On the surface, grandparent-owned 529 Plans work just the same as any other one. You can open any state’s 529 Plan, have tax-free gains when used for qualified higher education expenses, and could be eligible for state tax deductions for your contributions. It’s when we dig a little deeper we see some hidden disadvantages, and advantages, for grandparents. These are things every grandparent should know if they plan on opening a 529 Plan.

Estate Planning

529 Plans can be used as a valuable estate-planning tool by removing large portions from your estate, which would otherwise be exposed to taxes. A grandparent can contribute $14,000 ($28,000 for a couple) per grandchild a year with without effecting their lifetime gifting exemption. Accounts can also be “Superfunded” by contributing 5 years worth of gifts at once. This means a grandparent can contribute $70,000 ($140,000 for a couple) per grandchild at once. With some simple math, we can see that Grandma and Grandpa, whom have 8 grandchildren, can remove $1.12 million from their estate in 1 day through the use of 529 Plans!
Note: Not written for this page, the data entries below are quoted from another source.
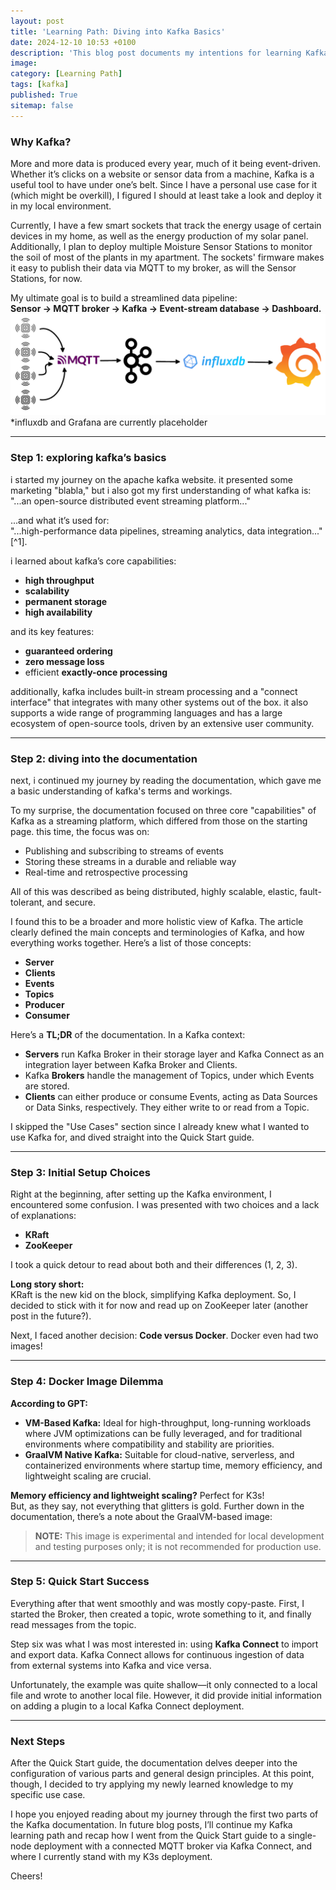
 ```yaml
---
layout: post
title: 'Learning Path: Diving into Kafka Basics'
date: 2024-12-10 10:53 +0100
description: 'This blog post documents my intentions for learning Kafka, my first steps in the Kafka world, and the starting point for my future Kafka endeavors.'
image: 
category: [Learning Path]
tags: [kafka]
published: True
sitemap: false
---
```


### **Why Kafka?**

More and more data is produced every year, much of it being event-driven. Whether it’s clicks on a website or sensor data from a machine, Kafka is a useful tool to have under one’s belt. Since I have a personal use case for it (which might be overkill), I figured I should at least take a look and deploy it in my local environment.

Currently, I have a few smart sockets that track the energy usage of certain devices in my home, as well as the energy production of my solar panel. Additionally, I plan to deploy multiple Moisture Sensor Stations to monitor the soil of most of the plants in my apartment. The sockets' firmware makes it easy to publish their data via MQTT to my broker, as will the Sensor Stations, for now.

My ultimate goal is to build a streamlined data pipeline:  
**Sensor → MQTT broker → Kafka → Event-stream database → Dashboard.**
![IoT Data Pipeline](/assets/img/posts/kafka_data_pipeline.png)
*influxdb and Grafana are currently placeholder


---

### **Step 1: exploring kafka’s basics**

i started my journey on the apache kafka website. it presented some marketing "blabla," but i also got my first understanding of what kafka is:  
"...an open-source distributed event streaming platform..."

...and what it’s used for:  
"...high-performance data pipelines, streaming analytics, data integration..."[^1].

i learned about kafka’s core capabilities:

- **high throughput**
- **scalability**
- **permanent storage**
- **high availability**

and its key features:

- **guaranteed ordering**
- **zero message loss**
- efficient **exactly-once processing**

additionally, kafka includes built-in stream processing and a "connect interface" that integrates with many other systems out of the box. it also supports a wide range of programming languages and has a large ecosystem of open-source tools, driven by an extensive user community.

---

### **Step 2: diving into the documentation**

next, i continued my journey by reading the documentation, which gave me a basic understanding of kafka's terms and workings.

To my surprise, the documentation focused on three core "capabilities" of Kafka as a streaming platform, which differed from those on the starting page. this time, the focus was on:

- Publishing and subscribing to streams of events
- Storing these streams in a durable and reliable way
- Real-time and retrospective processing

All of this was described as being distributed, highly scalable, elastic, fault-tolerant, and secure.

I found this to be a broader and more holistic view of Kafka. The article clearly defined the main concepts and terminologies of Kafka, and how everything works together. Here’s a list of those concepts:

- **Server**
- **Clients**
- **Events**
- **Topics**
- **Producer**
- **Consumer**

Here’s a **TL;DR** of the documentation. In a Kafka context:

- **Servers** run Kafka Broker in their storage layer and Kafka Connect as an integration layer between Kafka Broker and Clients.
- Kafka **Brokers** handle the management of Topics, under which Events are stored.
- **Clients** can either produce or consume Events, acting as Data Sources or Data Sinks, respectively. They either write to or read from a Topic.

I skipped the "Use Cases" section since I already knew what I wanted to use Kafka for, and dived straight into the Quick Start guide.

---

### **Step 3: Initial Setup Choices**

Right at the beginning, after setting up the Kafka environment, I encountered some confusion. I was presented with two choices and a lack of explanations:

- **KRaft**
- **ZooKeeper**

I took a quick detour to read about both and their differences (1, 2, 3).

**Long story short:**  
KRaft is the new kid on the block, simplifying Kafka deployment. So, I decided to stick with it for now and read up on ZooKeeper later (another post in the future?).

Next, I faced another decision: **Code versus Docker**. Docker even had two images!

---

### **Step 4: Docker Image Dilemma**

**According to GPT:**

- **VM-Based Kafka:** Ideal for high-throughput, long-running workloads where JVM optimizations can be fully leveraged, and for traditional environments where compatibility and stability are priorities.
- **GraalVM Native Kafka:** Suitable for cloud-native, serverless, and containerized environments where startup time, memory efficiency, and lightweight scaling are crucial.

**Memory efficiency and lightweight scaling?** Perfect for K3s!  
But, as they say, not everything that glitters is gold. Further down in the documentation, there’s a note about the GraalVM-based image:

> **NOTE:** This image is experimental and intended for local development and testing purposes only; it is not recommended for production use.

---

### **Step 5: Quick Start Success**

Everything after that went smoothly and was mostly copy-paste. First, I started the Broker, then created a topic, wrote something to it, and finally read messages from the topic.

Step six was what I was most interested in: using **Kafka Connect** to import and export data. Kafka Connect allows for continuous ingestion of data from external systems into Kafka and vice versa.

Unfortunately, the example was quite shallow—it only connected to a local file and wrote to another local file. However, it did provide initial information on adding a plugin to a local Kafka Connect deployment.

---

### **Next Steps**

After the Quick Start guide, the documentation delves deeper into the configuration of various parts and general design principles. At this point, though, I decided to try applying my newly learned knowledge to my specific use case.

I hope you enjoyed reading about my journey through the first two parts of the Kafka documentation. In future blog posts, I’ll continue my Kafka learning path and recap how I went from the Quick Start guide to a single-node deployment with a connected MQTT broker via Kafka Connect, and where I currently stand with my K3s deployment.

Cheers!
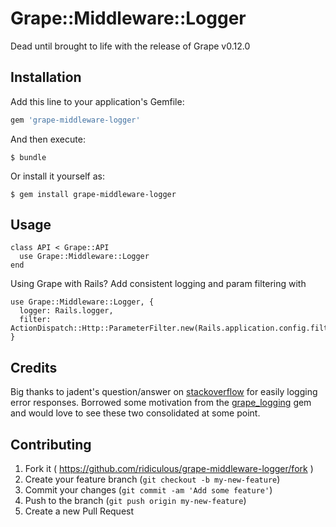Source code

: # Grape::Middleware::Logger

Dead until brought to life with the release of Grape v0.12.0

## Installation

Add this line to your application's Gemfile:

```ruby
gem 'grape-middleware-logger'
```

And then execute:

    $ bundle

Or install it yourself as:

    $ gem install grape-middleware-logger

## Usage
    
    class API < Grape::API
      use Grape::Middleware::Logger
    end
    
Using Grape with Rails? Add consistent logging and param filtering with

    use Grape::Middleware::Logger, { 
      logger: Rails.logger, 
      filter: ActionDispatch::Http::ParameterFilter.new(Rails.application.config.filter_parameters)
    }
    
## Credits

Big thanks to jadent's question/answer on [stackoverflow](http://stackoverflow.com/questions/25048163/grape-using-error-and-grapemiddleware-after-callback)
for easily logging error responses. Borrowed some motivation from the [grape_logging](https://github.com/aserafin/grape_logging) gem
and would love to see these two consolidated at some point.

## Contributing

1. Fork it ( https://github.com/ridiculous/grape-middleware-logger/fork )
2. Create your feature branch (`git checkout -b my-new-feature`)
3. Commit your changes (`git commit -am 'Add some feature'`)
4. Push to the branch (`git push origin my-new-feature`)
5. Create a new Pull Request
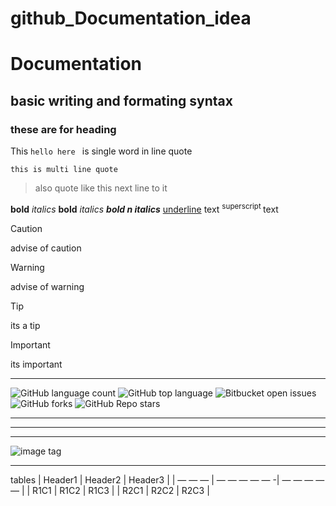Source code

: # github_Documentation_idea
# Documentation
## basic writing and formating syntax
### these are for heading

This `hello here ` is single word in line quote

```
this is multi line quote
```

>also quote like this
>next line to it
>

__bold__ _italics_ **bold** *italics*  ***bold n italics***  <ins>underline</ins> text
<sup> superscript </sup>text 

>[!CAUTION]
>advise of caution

>[!WARNING]
>advise of warning

>[!TIP]
>its a tip

>[!IMPORTANT]
>its important

<!-- its  A HIDDEN COMMENT not visible-->


***

![GitHub language count](https://img.shields.io/github/languages/count/{username}/{repo-name})
![GitHub top language](https://img.shields.io/github/languages/top/{username}/{repo-name}?color=yellow)
![Bitbucket open issues](https://img.shields.io/bitbucket/issues/{username}/{repo-name})
![GitHub forks](https://img.shields.io/github/forks/{username}/{repo-name}?style=social)
![GitHub Repo stars](https://img.shields.io/github/stars/{username}/{repo-name}?style=social)

___
---
***


![image tag](https://images.ctfassets.net/hrltx12pl8hq/28ECAQiPJZ78hxatLTa7Ts/2f695d869736ae3b0de3e56ceaca3958/free-nature-images.jpg?fit=fill&w=1200&h=630)

---
tables
| Header1 | Header2 | Header3 |
| — — — | — — — — — -| — — — — — |
| R1C1 | R1C2 | R1C3 |
| R2C1 | R2C2 | R2C3 |

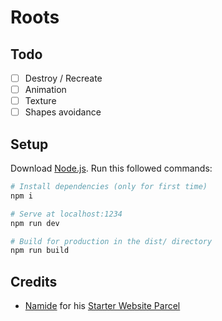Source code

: # Roots

## Todo
- [ ] Destroy / Recreate
- [ ] Animation
- [ ] Texture
- [ ] Shapes avoidance

## Setup
Download [Node.js](https://nodejs.org/en/download/).
Run this followed commands:

``` bash
# Install dependencies (only for first time)
npm i

# Serve at localhost:1234
npm run dev

# Build for production in the dist/ directory
npm run build
```

## Credits
- [Namide](https://github.com/Namide) for his [Starter Website Parcel](https://github.com/Namide/starter-website-parcel)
Required Minimum Distributions (RMDs)

If you need to start taking RMDs from your retirement account(s) and you have no need for more income, you can always use them to fund 529 Plans for your grandchildren. Johnny may not understand why you got him a 529 Plan instead of that killer new bike right now, but he will in time. The distributions will still be subject to income tax, but remember, as stated above; the money will be removed from your estate.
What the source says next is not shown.